Sebanyak 76 warga binaan Rutan Blora memperoleh Remisi Umum pada momentum peringatan kemerdekaan tahun ini. Dari jumlah tersebut, 74 orang menerima Remisi Umum I (RU I), sedangkan 2 orang menerima Remisi Umum II (RU II).
Pemberian remisi terdiri atas 22 warga binaan yang memperoleh remisi baru dan 54 warga binaan yang memperoleh remisi selanjutnya. Besaran remisi yang diterima bervariasi, mulai dari satu hingga enam bulan.
Kepala Rutan Blora, Sugito, menyampaikan bahwa pemberian remisi merupakan bentuk penghargaan atas perubahan perilaku dan kepatuhan warga binaan selama menjalani masa pidana. Menurutnya, remisi juga harus menjadi motivasi untuk terus mengikuti seluruh program pembinaan dengan baik.

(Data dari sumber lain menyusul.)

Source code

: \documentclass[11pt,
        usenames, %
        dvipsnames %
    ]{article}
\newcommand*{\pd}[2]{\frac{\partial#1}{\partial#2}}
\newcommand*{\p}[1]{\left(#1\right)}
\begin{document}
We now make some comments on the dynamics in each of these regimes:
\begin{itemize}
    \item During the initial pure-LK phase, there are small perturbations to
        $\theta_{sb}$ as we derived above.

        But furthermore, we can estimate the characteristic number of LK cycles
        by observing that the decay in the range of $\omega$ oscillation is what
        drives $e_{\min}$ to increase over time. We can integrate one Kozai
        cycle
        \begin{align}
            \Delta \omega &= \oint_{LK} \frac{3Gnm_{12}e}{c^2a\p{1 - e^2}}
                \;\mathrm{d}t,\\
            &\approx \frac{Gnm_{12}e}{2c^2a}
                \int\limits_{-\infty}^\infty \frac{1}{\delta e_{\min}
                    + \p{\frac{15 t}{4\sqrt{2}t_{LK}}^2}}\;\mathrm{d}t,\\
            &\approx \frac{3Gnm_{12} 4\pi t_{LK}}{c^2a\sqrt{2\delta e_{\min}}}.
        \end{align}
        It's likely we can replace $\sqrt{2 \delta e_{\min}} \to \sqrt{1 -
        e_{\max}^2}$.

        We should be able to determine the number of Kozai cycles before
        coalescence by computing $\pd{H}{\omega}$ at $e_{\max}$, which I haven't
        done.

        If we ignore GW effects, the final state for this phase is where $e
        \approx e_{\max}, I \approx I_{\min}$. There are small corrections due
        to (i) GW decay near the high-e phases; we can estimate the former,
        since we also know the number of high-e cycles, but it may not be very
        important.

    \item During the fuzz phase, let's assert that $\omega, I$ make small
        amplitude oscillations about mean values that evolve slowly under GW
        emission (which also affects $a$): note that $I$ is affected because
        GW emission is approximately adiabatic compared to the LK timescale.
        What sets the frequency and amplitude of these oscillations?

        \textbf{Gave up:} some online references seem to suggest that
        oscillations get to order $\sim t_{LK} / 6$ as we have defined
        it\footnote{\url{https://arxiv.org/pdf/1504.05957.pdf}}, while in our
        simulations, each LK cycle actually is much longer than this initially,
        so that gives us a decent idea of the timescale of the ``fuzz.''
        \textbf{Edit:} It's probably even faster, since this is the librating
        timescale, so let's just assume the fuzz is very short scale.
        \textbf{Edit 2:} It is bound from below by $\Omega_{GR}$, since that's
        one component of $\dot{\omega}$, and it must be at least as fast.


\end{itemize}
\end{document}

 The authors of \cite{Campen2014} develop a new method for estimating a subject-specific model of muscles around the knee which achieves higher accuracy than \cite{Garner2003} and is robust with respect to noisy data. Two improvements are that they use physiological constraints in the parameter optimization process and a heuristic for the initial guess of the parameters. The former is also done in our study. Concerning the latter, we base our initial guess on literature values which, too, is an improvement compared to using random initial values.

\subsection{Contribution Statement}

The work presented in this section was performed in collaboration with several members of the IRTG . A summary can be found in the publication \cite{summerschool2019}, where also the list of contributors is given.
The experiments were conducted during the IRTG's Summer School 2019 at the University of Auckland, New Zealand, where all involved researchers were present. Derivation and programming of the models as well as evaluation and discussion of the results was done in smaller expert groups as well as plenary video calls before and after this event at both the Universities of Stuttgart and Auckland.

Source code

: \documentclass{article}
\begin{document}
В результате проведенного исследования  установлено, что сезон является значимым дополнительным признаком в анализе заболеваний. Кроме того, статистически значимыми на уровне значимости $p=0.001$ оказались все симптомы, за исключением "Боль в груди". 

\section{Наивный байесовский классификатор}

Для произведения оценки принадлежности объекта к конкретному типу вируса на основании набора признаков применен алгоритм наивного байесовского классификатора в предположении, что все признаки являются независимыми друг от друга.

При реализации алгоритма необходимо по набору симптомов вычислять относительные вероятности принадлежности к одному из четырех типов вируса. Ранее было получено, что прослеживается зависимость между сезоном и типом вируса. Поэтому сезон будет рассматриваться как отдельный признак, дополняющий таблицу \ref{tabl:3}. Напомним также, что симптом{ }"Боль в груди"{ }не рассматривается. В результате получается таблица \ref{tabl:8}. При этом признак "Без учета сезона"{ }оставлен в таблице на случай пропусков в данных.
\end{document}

“Remisi ini bukan hanya bentuk penghargaan, tetapi juga menjadi motivasi bagi warga binaan untuk terus memperbaiki diri dan mengikuti program pembinaan dengan sungguh-sungguh. Kami berharap kesempatan ini dapat dimanfaatkan sebaik-baiknya sebagai bekal untuk kembali ke masyarakat dan menjalani kehidupan yang lebih baik, ” ujar Sugito.
Berdasarkan perkara, penerima Remisi Umum terdiri atas 57 orang perkara pidana umum (Pidum), 14 orang perkara narkotika, 4 orang perkara korupsi, dan 1 orang perkara illegal trafficking.
Sementara berdasarkan besaran remisi, sebanyak 22 orang menerima remisi 1 bulan, 11 orang menerima remisi 2 bulan, 20 orang menerima remisi 3 bulan, 14 orang menerima remisi 4 bulan, 7 orang menerima remisi 5 bulan, dan 2 orang menerima remisi 6 bulan.
Pemberian Remisi Umum pada momentum HUT ke-81 Kemerdekaan RI menjadi bagian dari pelaksanaan pembinaan pemasyarakatan sekaligus bentuk apresiasi negara kepada warga binaan yang telah memenuhi persyaratan sesuai ketentuan yang berlaku. Rutan Blora terus mendorong warga binaan untuk menjadikan remisi sebagai motivasi dalam meningkatkan kedisiplinan, memperbaiki diri, dan mempersiapkan reintegrasi sosial dengan baik.